Als uitgever en auteur, maar feitelijk in de eerste plaats als Burger, ben ik bijzonder verontrust over de mogelijke effecten op het Nederlandse rechtstelsel van het voorstel voor een nieuwe wet op de inlichtingen- en veiligheidsdiensten. In plaats van dat getracht is om de wetgeving op de veiligheidsdiensten werkelijk in te passen in het rechtssysteem, zodat de justitiële aspecten van de veiligheidsdiensten strikt gescheiden zouden worden van de uitvoerende macht, en zouden worden geïntegreerd in het vigerende stelsel van de rechterlijke macht, wordt het accent in tegendeel geheel verschoven naar exclusieve bevoegdheden van de uitvoerende macht en zijn ambtenaren.
De bevoegdheden van de uitvoerende macht ten aanzien van 'het binnendringen in geautomatiseerde werken' en dergelijke bevoegdheden (art. 30 e.v.) zijn buiten-proportioneel; dergelijke bevoegdheden doen denken aan de maatregelen die in niet-democratische en dictatoriale staten gebruikelijk zijn, maar die in een democratische samenleving als Nederland als onaanvaardbaar moeten worden gekenschetst,
De wijze waarop binnen het wetsvoorstel het toezicht en de klachtenbehandeling worden ingericht, biedt geen enkele garantie dat de veiligheidsdiensten hun bevoegdheden niet zullen kunnen misbruiken, bij voorbeeld indien de op dat moment gekozen regering daartoe de ruimte zou bieden.
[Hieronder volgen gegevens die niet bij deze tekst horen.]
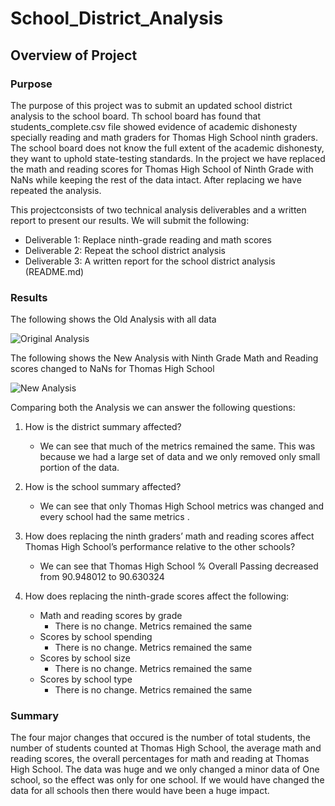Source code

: # School_District_Analysis

## Overview of Project

### Purpose
The purpose of this project was to submit an updated school district analysis to the school board. Th school board has found that students_complete.csv file showed evidence of academic dishonesty specially reading and math graders for Thomas High School ninth graders. The school board does not know the full extent of the academic dishonesty, they want to uphold state-testing standards. In the project we have replaced the math and reading scores for Thomas High School of Ninth Grade with NaNs while keeping the rest of the data intact. After replacing we have repeated the analysis.

This projectconsists of two technical analysis deliverables and a written report to present our results. We will submit the following:

* Deliverable 1: Replace ninth-grade reading and math scores
* Deliverable 2: Repeat the school district analysis
* Deliverable 3: A written report for the school district analysis (README.md)

### Results 

The following shows the Old Analysis with all data

![Original Analysis](https://user-images.githubusercontent.com/25447945/126091935-86050f67-13c8-4b32-b63d-d5103e43b534.png)

The following shows the New Analysis with Ninth Grade Math and Reading scores changed to NaNs for Thomas High School

![New Analysis](https://user-images.githubusercontent.com/25447945/126089921-bf9b0245-f3d8-484b-b0ca-23f15cb028f7.png)

Comparing both the Analysis we can answer the following questions:

1. How is the district summary affected?
   - We can see that much of the metrics remained the same. This was because we had a large set of data and we only removed only small portion of the data.
   
2. How is the school summary affected?
   - We can see that only Thomas High School metrics was changed and every school had the same metrics .

3. How does replacing the ninth graders’ math and reading scores affect Thomas High School’s performance relative to the other schools?
   - We can see that Thomas High School % Overall Passing decreased from 90.948012 to 90.630324

4. How does replacing the ninth-grade scores affect the following:
   * Math and reading scores by grade
     - There is no change. Metrics remained the same
   * Scores by school spending
     - There is no change. Metrics remained the same
   * Scores by school size
     - There is no change. Metrics remained the same
   * Scores by school type
     - There is no change. Metrics remained the same

### Summary 

The four major changes that occured is the number of total students, the number of students counted at Thomas High School, the average math and reading scores, the overall percentages for math and reading at Thomas High School. The data was huge and we only changed a minor data of One school, so the effect was only for one school. If we would have changed the data for all schools then there would have been a huge impact. 
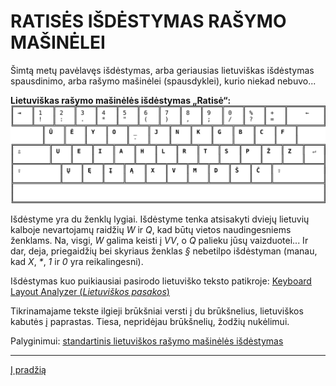 
# RATISĖS IŠDĖSTYMAS RAŠYMO MAŠINĖLEI

Šimtą metų pavėlavęs išdėstymas, arba geriausias lietuviškas išdėstymas spausdinimo, arba rašymo mašinėlei (spausdyklei), kurio niekad nebuvo...

__Lietuviškas rašymo mašinėlės išdėstymas „Ratisė“:__
![Ratisės išdėstymas spausdinimo, rašymo mašinėlei (spausdyklei)](images/lt-ratise-spausdykle.svg)

Išdėstyme yra du ženklų lygiai. Išdėstyme tenka atsisakyti dviejų lietuvių kalboje nevartojamų raidžių _W_ ir _Q_, kad būtų vietos naudingesniems ženklams. Na, visgi, _W_ galima keisti į _VV_, o _Q_ palieku jūsų vaizduotei... Ir dar, deja, priegaidžių bei skyriaus ženklas _§_ nebetilpo išdėstyman (manau, kad _X_, _*_, _1_ ir _0_ yra reikalingesni).

Išdėstymas kuo puikiausiai pasirodo lietuviško teksto patikroje: [Keyboard Layout Analyzer (_Lietuviškos pasakos_)](http://patorjk.com/keyboard-layout-analyzer/#/load/v0701qbK)

Tikrinamajame tekste ilgieji brūkšniai versti į du brūkšnelius, lietuviškos kabutės į paprastas. Tiesa, nepridėjau brūkšnelių, žodžių nukėlimui.

Palyginimui: [standartinis lietuviškos rašymo mašinėlės išdėstymas](https://albuck.github.io/lithuanian-keyboard-layouts/images/lt-spausdykle.svg)

-------------------------
[Į pradžią](../README.md)
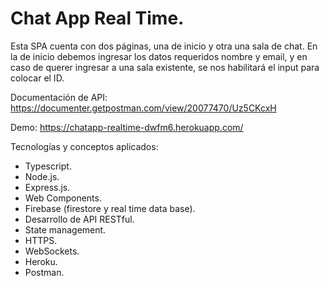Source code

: # Chat App Real Time.

Esta SPA cuenta con dos páginas, una de inicio y otra una sala de chat. En la de inicio debemos ingresar los datos requeridos nombre y email, y en caso de querer ingresar a una sala existente, se nos habilitará el input para colocar el ID.

Documentación de API: https://documenter.getpostman.com/view/20077470/Uz5CKcxH

Demo: https://chatapp-realtime-dwfm6.herokuapp.com/

Tecnologías y conceptos aplicados:

- Typescript.
- Node.js.
- Express.js.
- Web Components.
- Firebase (firestore y real time data base).
- Desarrollo de API RESTful.
- State management.
- HTTPS.
- WebSockets.
- Heroku.
- Postman.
Aan alle kanten is de mogelijkheid van een eerlijke rechtspleging beperkt of zelfs totaal uitgesloten, bij voorbeeld indien het gaat om een zaak van 'algemeen regeringsbeleid' (art. 109)
De categorische niet-openbaarheid van alle zaken die een rol spelen bij de uitvoering van de wet (art 126) is onnodig en ook onaanvaardbaar. De niet-openbaarheid van uitvoeringshandelingen is slechts nodig en wenselijk bij specifieke aangelegenheden van bij voorbeeld nationale veiligheid.
Dit wetsontwerp getuigt van een beschamende minachting voor de principes van onze democratische rechtstaat. Ik doe dan ook een dringend verzoek aan de Minister van Binnenlandse Zaken en Koninkrijksaangelegenheden om dit wetsvoorstel niet in te dienen bij de volksvertegenwoordiging.